K[i, j] = sq_alpha * exp(-0.5 * dot_self((x[i] - x[j]) ./ rho));

(x[i] - x[j]) ./ rho is the difference between inputs x[i] and x[j], scaled by rho. Notice the ./ operator, which is elementwise division. This means each input distance is being scaled by its own length-scale rho, with there being D inputs and D length-scales in total.

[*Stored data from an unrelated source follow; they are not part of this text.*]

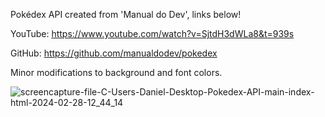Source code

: Pokédex API created from 'Manual do Dev', links below!

YouTube: https://www.youtube.com/watch?v=SjtdH3dWLa8&t=939s

GitHub: https://github.com/manualdodev/pokedex

Minor modifications to background and font colors.

![screencapture-file-C-Users-Daniel-Desktop-Pokedex-API-main-index-html-2024-02-28-12_44_14](https://github.com/frontenddan/Pokedex-API/assets/122943548/08ad6089-a28c-4ddc-acb5-a9193dca1b99)
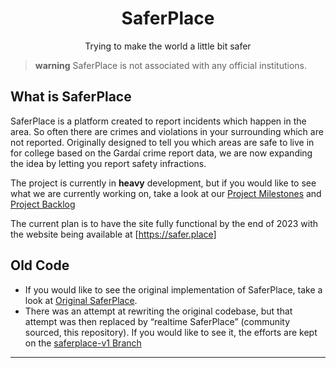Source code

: <center>
  <hgroup>
    <h1>SaferPlace</h1>
    <p>
      Trying to make the world a little bit safer
    </p>
  </hgroup>
</center>

> **warning**
> SaferPlace is not associated with any official institutions.

## What is SaferPlace

SaferPlace is a platform created to report incidents which happen in the area.
So often there are crimes and violations in your surrounding which are not
reported. Originally designed to tell you which areas are safe to live in for
college based on the Gardaí crime report data, we are now expanding the idea by
letting you report safety infractions.

The project is currently in **heavy** development, but if you would like to see
what we are currently working on, take a look at our [Project Milestones] and
[Project Backlog]

The current plan is to have the site fully functional by the end of 2023 with
the website being available at [https://safer.place]

## Old Code

- If you would like to see the original implementation of SaferPlace, take a
  look at [Original SaferPlace].
- There was an attempt at rewriting the original codebase, but that attempt was
  then replaced by “realtime SaferPlace” (community sourced, this repository).
  If you would like to see it, the efforts are kept on the
  [saferplace-v1 Branch]

---

[Project Backlog]: https://github.com/orgs/SaferPlace/projects/2/
[Project Milestones]: https://github.com/SaferPlace/saferplace/milestones
[https://safer.place]: https://safer.place
[Original SaferPlace]: https://github.com/saferplace/original
[saferplace-v1 Branch]: https://github.com/SaferPlace/saferplace/tree/saferplace-v1
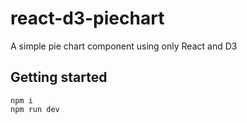 # react-d3-piechart

A simple pie chart component using only React and D3

## Getting started

    npm i
    npm run dev
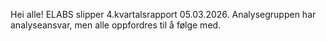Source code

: Hei alle! ELABS slipper 4.kvartalsrapport 05.03.2026. Analysegruppen har analyseansvar, men alle oppfordres til å følge med.
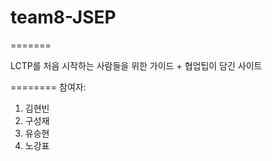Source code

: 
# team8-JSEP

=======

LCTP를 처음 시작하는 사람들을 위한 가이드 + 협업팁이 담긴 사이트

========
참여자:

1. 김현빈
2. 구성재
3. 유승현
4. 노강표

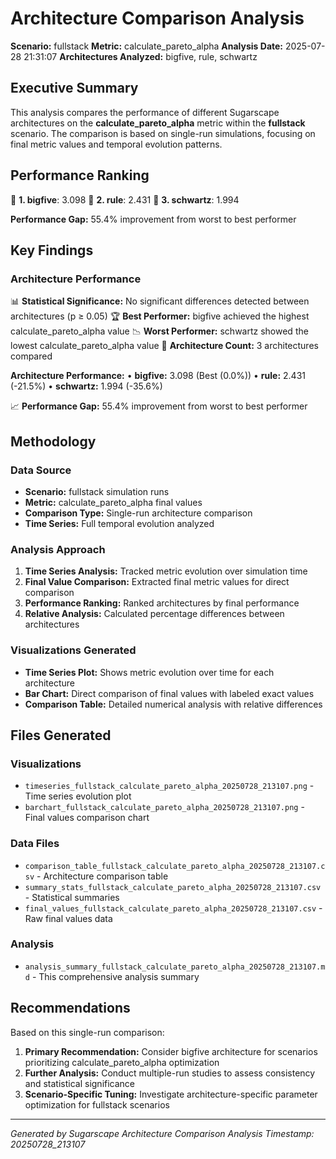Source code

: # Architecture Comparison Analysis

**Scenario:** fullstack
**Metric:** calculate_pareto_alpha
**Analysis Date:** 2025-07-28 21:31:07
**Architectures Analyzed:** bigfive, rule, schwartz

## Executive Summary

This analysis compares the performance of different Sugarscape architectures on the **calculate_pareto_alpha** metric within the **fullstack** scenario. The comparison is based on single-run simulations, focusing on final metric values and temporal evolution patterns.

## Performance Ranking

🥇 **1. bigfive**: 3.098
🥈 **2. rule**: 2.431
🥉 **3. schwartz**: 1.994

**Performance Gap:** 55.4% improvement from worst to best performer

## Key Findings

### Architecture Performance
📊 **Statistical Significance:** No significant differences detected between architectures (p ≥ 0.05)
🏆 **Best Performer:** bigfive achieved the highest calculate_pareto_alpha value
📉 **Worst Performer:** schwartz showed the lowest calculate_pareto_alpha value
🔢 **Architecture Count:** 3 architectures compared

**Architecture Performance:**
• **bigfive:** 3.098 (Best (0.0%))
• **rule:** 2.431 (-21.5%)
• **schwartz:** 1.994 (-35.6%)

📈 **Performance Gap:** 55.4% improvement from worst to best performer

## Methodology

### Data Source
- **Scenario:** fullstack simulation runs
- **Metric:** calculate_pareto_alpha final values
- **Comparison Type:** Single-run architecture comparison
- **Time Series:** Full temporal evolution analyzed

### Analysis Approach
1. **Time Series Analysis:** Tracked metric evolution over simulation time
2. **Final Value Comparison:** Extracted final metric values for direct comparison
3. **Performance Ranking:** Ranked architectures by final performance
4. **Relative Analysis:** Calculated percentage differences between architectures

### Visualizations Generated
- **Time Series Plot:** Shows metric evolution over time for each architecture
- **Bar Chart:** Direct comparison of final values with labeled exact values
- **Comparison Table:** Detailed numerical analysis with relative differences

## Files Generated

### Visualizations
- `timeseries_fullstack_calculate_pareto_alpha_20250728_213107.png` - Time series evolution plot
- `barchart_fullstack_calculate_pareto_alpha_20250728_213107.png` - Final values comparison chart

### Data Files
- `comparison_table_fullstack_calculate_pareto_alpha_20250728_213107.csv` - Architecture comparison table
- `summary_stats_fullstack_calculate_pareto_alpha_20250728_213107.csv` - Statistical summaries
- `final_values_fullstack_calculate_pareto_alpha_20250728_213107.csv` - Raw final values data

### Analysis
- `analysis_summary_fullstack_calculate_pareto_alpha_20250728_213107.md` - This comprehensive analysis summary

## Recommendations

Based on this single-run comparison:
1. **Primary Recommendation:** Consider bigfive architecture for scenarios prioritizing calculate_pareto_alpha optimization
2. **Further Analysis:** Conduct multiple-run studies to assess consistency and statistical significance
3. **Scenario-Specific Tuning:** Investigate architecture-specific parameter optimization for fullstack scenarios


---
*Generated by Sugarscape Architecture Comparison Analysis*
*Timestamp: 20250728_213107*

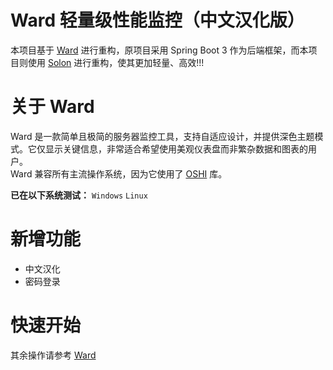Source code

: # Ward 轻量级性能监控（中文汉化版）
本项目基于 [Ward](https://github.com/AntonyLeons/Ward) 进行重构，原项目采用 Spring Boot 3 作为后端框架，而本项目则使用 [Solon](https://solon.noear.org/) 进行重构，使其更加轻量、高效!!!

# 关于 Ward
Ward 是一款简单且极简的服务器监控工具，支持自适应设计，并提供深色主题模式。它仅显示关键信息，非常适合希望使用美观仪表盘而非繁杂数据和图表的用户。  
Ward 兼容所有主流操作系统，因为它使用了 [OSHI](https://github.com/oshi/oshi) 库。

**已在以下系统测试：** `Windows` `Linux`  

# 新增功能
- 中文汉化
- 密码登录


# 快速开始
其余操作请参考 [Ward](https://github.com/AntonyLeons/Ward)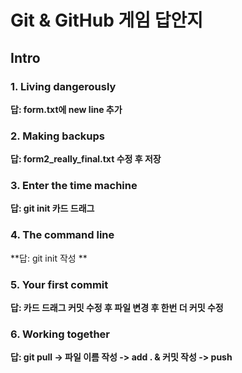 # Git & GitHub 게임 답안지

## Intro

### 1. Living dangerously

**답: form.txt에 new line 추가**

### 2. Making backups

**답: form2_really_final.txt 수정 후 저장**

### 3. Enter the time machine

**답: git init 카드 드래그**

### 4. The command line

**답: git init 작성 **

### 5. Your first commit

**답: 카드 드래그 커밋 수정 후 파일 변경 후 한번 더 커밋 수정**

### 6. Working together

**답: git pull -> 파일 이름 작성 -> add . & 커밋 작성 -> push**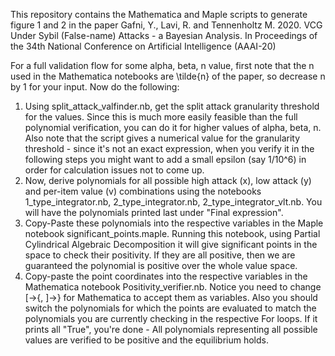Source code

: This repository contains the Mathematica and Maple scripts to generate figure 1 and 2 in the paper
Gafni, Y., Lavi, R. and Tennenholtz M. 2020. VCG Under Sybil (False-name) Attacks - a Bayesian Analysis. In Proceedings of the 34th National Conference on Artificial Intelligence (AAAI-20)

For a full validation flow for some alpha, beta, n value, first note that the n used in the Mathematica notebooks are \tilde{n} of the paper, so decrease n by 1 for your input. Now do the following:
1. Using split_attack_valfinder.nb, get the split attack granularity threshold for the values. Since this is much more easily feasible than the full polynomial verification, you can do it for higher values of alpha, beta, n. Also note that the script gives a numerical value for the granularity threshold - since it's not an exact expression, when you verify it in the following steps you might want to add a small epsilon (say 1/10^6) in order for calculation issues not to come up.
2. Now, derive polynomials for all possible high attack (x), low attack (y) and per-item value (v) combinations using the notebooks 1_type_integrator.nb, 2_type_integrator.nb, 2_type_integrator_vlt.nb. You will have the polynomials printed last under "Final expression".
3. Copy-Paste these polynomials into the respective variables in the Maple notebook significant_points.maple. Running this notebook, using Partial Cylindrical Algebraic Decomposition it will give significant points in the space to check their positivity. If they are all positive, then we are guaranteed the polynomial is positive over the whole value space. 
4. Copy-paste the point coordinates into the respective variables in the Mathematica notebook Positivity_verifier.nb. Notice you need to change [->{, ]->} for Mathematica to accept them as variables. Also you should switch the polynomials for which the points are evaluated to match the polynomials you are currently checking in the respective For loops. If it prints all "True", you're done - All polynomials representing all possible values are verified to be positive and the equilibrium holds. 
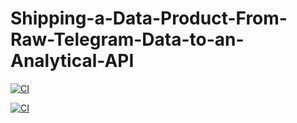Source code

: # Shipping-a-Data-Product-From-Raw-Telegram-Data-to-an-Analytical-API

[![CI](https://github.com/nuhaminae/Shipping-a-Data-Product-From-Raw-Telegram-Data-to-an-Analytical-API/actions/workflows/CI.yml/badge.svg)](https://github.com/nuhaminae/Shipping-a-Data-Product-From-Raw-Telegram-Data-to-an-Analytical-API/workflows/CI.yml)


[![CI](https://github.com/nuhaminae/Shipping-a-Data-Product-From-Raw-Telegram-Data-to-an-Analytical-API/actions/workflows/ci.yml/badge.svg)](https://github.com/nuhaminae/Shipping-a-Data-Product-From-Raw-Telegram-Data-to-an-Analytical-API/workflows/ci.yml)
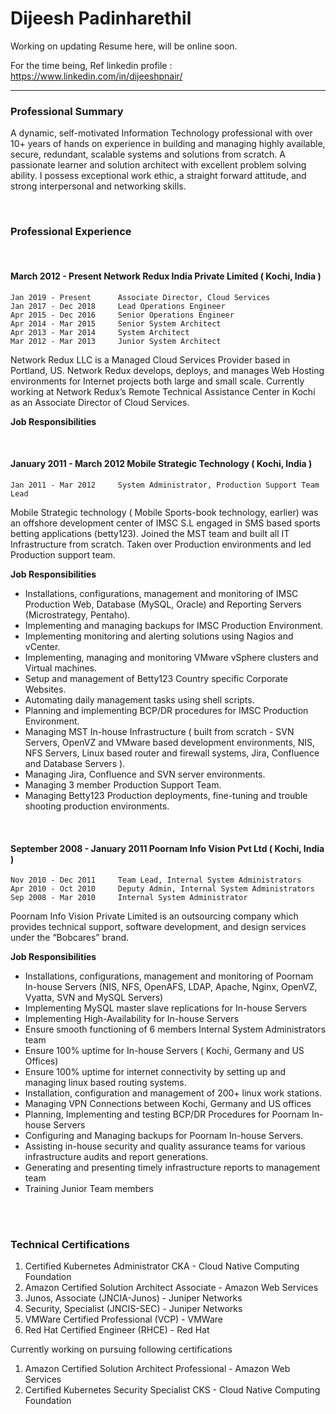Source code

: Dijeesh Padinharethil
===================

Working on updating Resume here, will be online soon.

For the time being, Ref linkedin profile :  https://www.linkedin.com/in/dijeeshpnair/

--------


### Professional Summary

A dynamic, self-motivated Information Technology professional with over 10+ years of hands on experience in building and managing highly available, secure, redundant, scalable systems and solutions from scratch. A passionate learner and solution architect with excellent problem solving ability. I possess exceptional work ethic, a straight forward attitude, and strong interpersonal and networking skills.

<br>

### Professional Experience

<br>

#### March 2012 -  Present 			Network Redux India Private Limited ( Kochi, India )
	
	Jan 2019 - Present		Associate Director, Cloud Services
	Jan 2017 - Dec 2018		Lead Operations Engineer				    
	Apr 2015 - Dec 2016		Senior Operations Engineer			        
	Apr 2014 - Mar 2015		Senior System Architect				        
	Apr 2013 - Mar 2014		System Architect					        
	Mar 2012 - Mar 2013		Junior System Architect				        

Network Redux LLC is a Managed Cloud Services Provider based in Portland, US. Network Redux develops, deploys, and manages Web Hosting environments for Internet projects both large and small scale. Currently working at Network Redux’s Remote Technical Assistance Center in Kochi as an Associate Director of Cloud Services.

**Job Responsibilities**

<br>

#### January 2011 -  March 2012 	Mobile Strategic Technology ( Kochi, India )

	Jan 2011 - Mar 2012		System Administrator, Production Support Team Lead

Mobile Strategic technology ( Mobile Sports-book technology, earlier) was an offshore development center of IMSC S.L engaged in SMS based sports betting applications (betty123).  Joined the MST team and built all IT Infrastructure from scratch. Taken over Production environments and led Production support team.


**Job Responsibilities**

- Installations, configurations, management and monitoring of IMSC Production Web, Database (MySQL, Oracle) and Reporting Servers (Microstrategy, Pentaho).
- Implementing and managing backups for IMSC Production Environment.
- Implementing monitoring and alerting solutions using Nagios and vCenter.
- Implementing, managing and monitoring VMware vSphere clusters and Virtual machines.
- Setup and management of Betty123 Country specific Corporate Websites.
- Automating daily management tasks using shell scripts.
- Planning and implementing BCP/DR procedures for IMSC Production Environment.
- Managing MST In-house Infrastructure ( built from scratch - SVN Servers, OpenVZ and VMware based development environments, NIS, NFS Servers, Linux based router and firewall systems, Jira, Confluence and Database Servers ).
- Managing Jira, Confluence and SVN server environments.
- Managing 3 member Production Support Team.
- Managing Betty123 Production deployments, fine-tuning and trouble shooting production environments.

<br>

#### September 2008 -  January 2011 	Poornam Info Vision Pvt Ltd ( Kochi, India )

	Nov 2010 - Dec 2011		Team Lead, Internal System Administrators
	Apr 2010 - Oct 2010		Deputy Admin, Internal System Administrators	    
	Sep 2008 - Mar 2010		Internal System Administrator			            
	
Poornam Info Vision Private Limited is an outsourcing company which provides technical support, software development, and design services under the “Bobcares” brand.

**Job Responsibilities**

- Installations, configurations, management and monitoring of Poornam In-house Servers (NIS, NFS, OpenAFS, LDAP, Apache, Nginx, OpenVZ, Vyatta, SVN and MySQL Servers)
- Implementing MySQL master slave replications for In-house Servers
- Implementing High-Availability for In-house Servers
- Ensure smooth functioning of 6 members Internal System Administrators team
- Ensure 100% uptime for In-house Servers ( Kochi, Germany and US Offices) 
- Ensure 100% uptime for internet connectivity by setting up and managing linux based routing systems.
- Installation, configuration and management of 200+ linux work stations.
- Managing VPN Connections between Kochi, Germany and US offices
- Planning, Implementing and testing BCP/DR Procedures for Poornam In-house Servers
- Configuring and Managing backups for Poornam In-house Servers.
- Assisting in-house security and quality assurance teams for various infrastructure audits and report generations.
- Generating and presenting timely infrastructure reports to management team
- Training Junior Team members

<br> <br>

### Technical Certifications
		
1. Certified Kubernetes Administrator CKA - Cloud Native Computing Foundation
2. Amazon Certified Solution Architect Associate - Amazon Web Services 
3. Junos, Associate (JNCIA-Junos) - Juniper Networks
4. Security, Specialist (JNCIS-SEC) - Juniper Networks
5. VMWare Certified Professional (VCP) - VMWare
6. Red Hat Certified Engineer (RHCE) - Red Hat

Currently working on pursuing following certifications
	
1. Amazon Certified Solution Architect Professional - Amazon Web Services
2. Certified Kubernetes Security Specialist CKS - Cloud Native Computing Foundation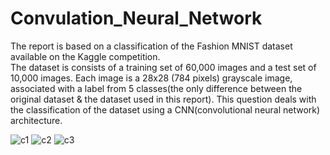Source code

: # Convulation_Neural_Network

The report is based on a classification of the Fashion MNIST dataset available on the Kaggle competition.<br>
The dataset is consists of a training set of 60,000 images and a test set of 10,000 images. Each image is a 28x28 (784 pixels) grayscale image, associated with a label from 5 classes(the only difference between the original dataset & the dataset used in this report). This question deals with the classification of the dataset using a CNN(convolutional neural network) architecture.

![c1](https://user-images.githubusercontent.com/31189656/98511181-5b46ae00-2232-11eb-99e5-31ecf0e8f5c6.JPG)
![c2](https://user-images.githubusercontent.com/31189656/98511185-5bdf4480-2232-11eb-88b3-1fc676e68199.JPG)
![c3](https://user-images.githubusercontent.com/31189656/98511190-5d107180-2232-11eb-91e1-ec389aecd7f7.JPG)
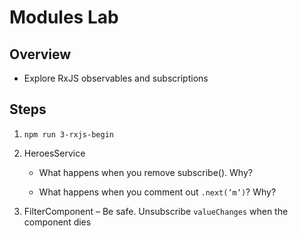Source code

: # Modules Lab

## Overview

- Explore RxJS observables and subscriptions

## Steps

1. `npm run 3-rxjs-begin`

2. HeroesService

    - What happens when you remove subscribe(). Why?

    - What happens when you comment out `.next(’m’)`? Why?

3. FilterComponent – Be safe. Unsubscribe `valueChanges` when the component dies


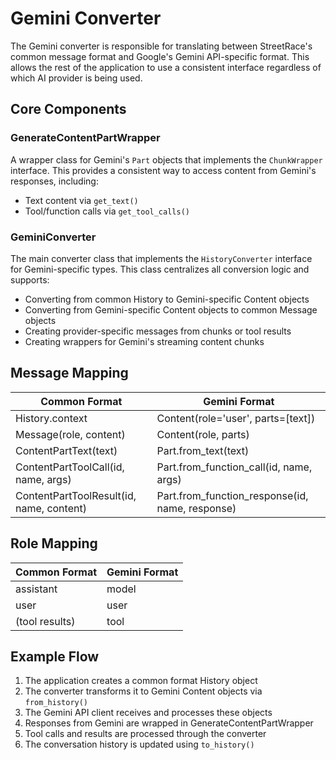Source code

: # Gemini Converter

The Gemini converter is responsible for translating between StreetRace's common message format and Google's Gemini API-specific format. This allows the rest of the application to use a consistent interface regardless of which AI provider is being used.

## Core Components

### GenerateContentPartWrapper

A wrapper class for Gemini's `Part` objects that implements the `ChunkWrapper` interface. This provides a consistent way to access content from Gemini's responses, including:

- Text content via `get_text()`
- Tool/function calls via `get_tool_calls()`

### GeminiConverter

The main converter class that implements the `HistoryConverter` interface for Gemini-specific types. This class centralizes all conversion logic and supports:

- Converting from common History to Gemini-specific Content objects
- Converting from Gemini-specific Content objects to common Message objects
- Creating provider-specific messages from chunks or tool results
- Creating wrappers for Gemini's streaming content chunks

## Message Mapping

| Common Format | Gemini Format |
|---------------|---------------|
| History.context | Content(role='user', parts=[text]) |
| Message(role, content) | Content(role, parts) |
| ContentPartText(text) | Part.from_text(text) |
| ContentPartToolCall(id, name, args) | Part.from_function_call(id, name, args) |
| ContentPartToolResult(id, name, content) | Part.from_function_response(id, name, response) |

## Role Mapping

| Common Format | Gemini Format |
|---------------|---------------|
| assistant | model |
| user | user |
| (tool results) | tool |

## Example Flow

1. The application creates a common format History object
2. The converter transforms it to Gemini Content objects via `from_history()`
3. The Gemini API client receives and processes these objects
4. Responses from Gemini are wrapped in GenerateContentPartWrapper
5. Tool calls and results are processed through the converter
6. The conversation history is updated using `to_history()`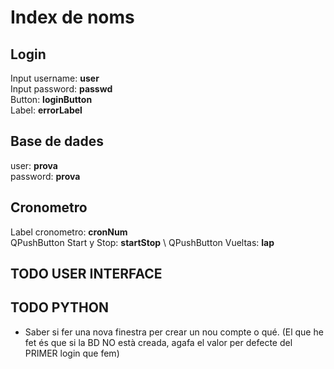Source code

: # Index de noms

## Login

Input username: **user** \
Input password: **passwd** \
Button: **loginButton** \
Label: **errorLabel**

## Base de dades

user: **prova** \
password: **prova**

## Cronometro

Label cronometro: **cronNum** \
QPushButton Start y Stop: **startStop** \ 
QPushButton Vueltas: **lap** 

## TODO USER INTERFACE

## TODO PYTHON

- Saber si fer una nova finestra per crear un nou compte o qué. (El que he fet és que si la BD NO està creada, agafa el valor per defecte del PRIMER login que fem)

Although TBH I’m a little confused by the indices, wondering if maybe D and N should be switched.

If you want to write out the covariance function for D dimensions without using matrices, its:

k_{SE}(x_i, x_{j \neq i}, ;\alpha, \rho_1, \ldots, \rho_D) = \alpha^2 \exp\left(-0.5\sum_{d=1}^{D} \frac {(x_i^d-x_j^d)^2} {\rho_d^2} \right)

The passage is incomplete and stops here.